*EXERCISE*:
Copy out every record exactly.

*DATASET EXTRACT*:
┏━━

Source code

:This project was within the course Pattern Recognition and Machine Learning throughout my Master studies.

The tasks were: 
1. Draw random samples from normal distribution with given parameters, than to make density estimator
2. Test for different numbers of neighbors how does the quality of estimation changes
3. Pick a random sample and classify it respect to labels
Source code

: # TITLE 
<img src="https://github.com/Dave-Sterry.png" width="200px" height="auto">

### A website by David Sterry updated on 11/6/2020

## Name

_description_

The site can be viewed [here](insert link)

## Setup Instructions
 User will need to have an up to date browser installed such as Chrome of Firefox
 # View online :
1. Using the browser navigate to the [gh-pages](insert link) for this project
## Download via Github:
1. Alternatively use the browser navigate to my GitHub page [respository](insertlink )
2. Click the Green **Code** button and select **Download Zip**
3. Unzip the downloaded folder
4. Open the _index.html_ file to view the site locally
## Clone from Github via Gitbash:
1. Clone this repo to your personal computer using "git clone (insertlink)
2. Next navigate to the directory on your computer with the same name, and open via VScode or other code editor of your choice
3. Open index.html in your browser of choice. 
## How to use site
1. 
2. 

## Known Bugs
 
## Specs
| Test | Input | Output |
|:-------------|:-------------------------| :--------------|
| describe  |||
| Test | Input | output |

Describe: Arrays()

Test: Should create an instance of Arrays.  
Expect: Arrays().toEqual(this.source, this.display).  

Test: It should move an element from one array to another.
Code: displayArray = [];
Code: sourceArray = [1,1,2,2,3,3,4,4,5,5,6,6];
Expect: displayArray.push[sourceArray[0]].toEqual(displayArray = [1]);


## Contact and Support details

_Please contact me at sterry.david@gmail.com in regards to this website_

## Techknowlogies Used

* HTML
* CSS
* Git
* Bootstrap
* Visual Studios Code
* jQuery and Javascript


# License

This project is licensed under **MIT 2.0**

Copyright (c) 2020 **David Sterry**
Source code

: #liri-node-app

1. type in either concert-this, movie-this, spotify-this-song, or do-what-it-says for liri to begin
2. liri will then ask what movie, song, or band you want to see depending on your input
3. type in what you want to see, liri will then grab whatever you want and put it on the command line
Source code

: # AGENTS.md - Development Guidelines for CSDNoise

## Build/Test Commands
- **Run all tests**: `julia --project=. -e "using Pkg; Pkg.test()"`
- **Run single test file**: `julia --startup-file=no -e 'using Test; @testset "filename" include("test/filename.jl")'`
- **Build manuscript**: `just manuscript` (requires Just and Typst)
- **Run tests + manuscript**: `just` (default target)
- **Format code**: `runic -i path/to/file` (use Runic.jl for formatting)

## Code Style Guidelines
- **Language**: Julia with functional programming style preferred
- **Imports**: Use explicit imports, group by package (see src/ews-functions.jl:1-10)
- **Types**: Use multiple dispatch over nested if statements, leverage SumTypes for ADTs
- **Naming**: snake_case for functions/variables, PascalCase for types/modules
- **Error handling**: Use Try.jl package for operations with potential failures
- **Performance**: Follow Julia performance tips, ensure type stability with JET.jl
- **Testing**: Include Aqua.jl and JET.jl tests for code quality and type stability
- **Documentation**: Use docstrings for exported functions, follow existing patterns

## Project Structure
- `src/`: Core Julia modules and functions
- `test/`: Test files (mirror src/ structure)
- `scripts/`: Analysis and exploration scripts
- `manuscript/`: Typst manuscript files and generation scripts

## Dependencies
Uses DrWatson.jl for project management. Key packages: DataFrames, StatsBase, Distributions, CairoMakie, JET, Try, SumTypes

┗━━

*ANSWER TO THIS PROBLEM*:
Source code

:This project was within the course Pattern Recognition and Machine Learning throughout my Master studies.

The tasks were: 
1. Draw random samples from normal distribution with given parameters, than to make density estimator
2. Test for different numbers of neighbors how does the quality of estimation changes
3. Pick a random sample and classify it respect to labels
Source code

: # TITLE 
<img src="https://github.com/Dave-Sterry.png" width="200px" height="auto">

### A website by David Sterry updated on 11/6/2020

## Name

_description_

The site can be viewed [here](insert link)

## Setup Instructions
 User will need to have an up to date browser installed such as Chrome of Firefox
 # View online :
1. Using the browser navigate to the [gh-pages](insert link) for this project
## Download via Github:
1. Alternatively use the browser navigate to my GitHub page [respository](insertlink )
2. Click the Green **Code** button and select **Download Zip**
3. Unzip the downloaded folder
4. Open the _index.html_ file to view the site locally
## Clone from Github via Gitbash:
1. Clone this repo to your personal computer using "git clone (insertlink)
2. Next navigate to the directory on your computer with the same name, and open via VScode or other code editor of your choice
3. Open index.html in your browser of choice. 
## How to use site
1. 
2. 

## Known Bugs
 
## Specs
| Test | Input | Output |
|:-------------|:-------------------------| :--------------|
| describe  |||
| Test | Input | output |

Describe: Arrays()

Test: Should create an instance of Arrays.  
Expect: Arrays().toEqual(this.source, this.display).  

Test: It should move an element from one array to another.
Code: displayArray = [];
Code: sourceArray = [1,1,2,2,3,3,4,4,5,5,6,6];
Expect: displayArray.push[sourceArray[0]].toEqual(displayArray = [1]);


## Contact and Support details

_Please contact me at sterry.david@gmail.com in regards to this website_

## Techknowlogies Used

* HTML
* CSS
* Git
* Bootstrap
* Visual Studios Code
* jQuery and Javascript


# License

This project is licensed under **MIT 2.0**

Copyright (c) 2020 **David Sterry**
Source code

: #liri-node-app

1. type in either concert-this, movie-this, spotify-this-song, or do-what-it-says for liri to begin
2. liri will then ask what movie, song, or band you want to see depending on your input
3. type in what you want to see, liri will then grab whatever you want and put it on the command line
Source code

: # AGENTS.md - Development Guidelines for CSDNoise

## Build/Test Commands
- **Run all tests**: `julia --project=. -e "using Pkg; Pkg.test()"`
- **Run single test file**: `julia --startup-file=no -e 'using Test; @testset "filename" include("test/filename.jl")'`
- **Build manuscript**: `just manuscript` (requires Just and Typst)
- **Run tests + manuscript**: `just` (default target)
- **Format code**: `runic -i path/to/file` (use Runic.jl for formatting)

## Code Style Guidelines
- **Language**: Julia with functional programming style preferred
- **Imports**: Use explicit imports, group by package (see src/ews-functions.jl:1-10)
- **Types**: Use multiple dispatch over nested if statements, leverage SumTypes for ADTs
- **Naming**: snake_case for functions/variables, PascalCase for types/modules
- **Error handling**: Use Try.jl package for operations with potential failures
- **Performance**: Follow Julia performance tips, ensure type stability with JET.jl
- **Testing**: Include Aqua.jl and JET.jl tests for code quality and type stability
- **Documentation**: Use docstrings for exported functions, follow existing patterns

## Project Structure
- `src/`: Core Julia modules and functions
- `test/`: Test files (mirror src/ structure)
- `scripts/`: Analysis and exploration scripts
- `manuscript/`: Typst manuscript files and generation scripts

## Dependencies
Uses DrWatson.jl for project management. Key packages: DataFrames, StatsBase, Distributions, CairoMakie, JET, Try, SumTypes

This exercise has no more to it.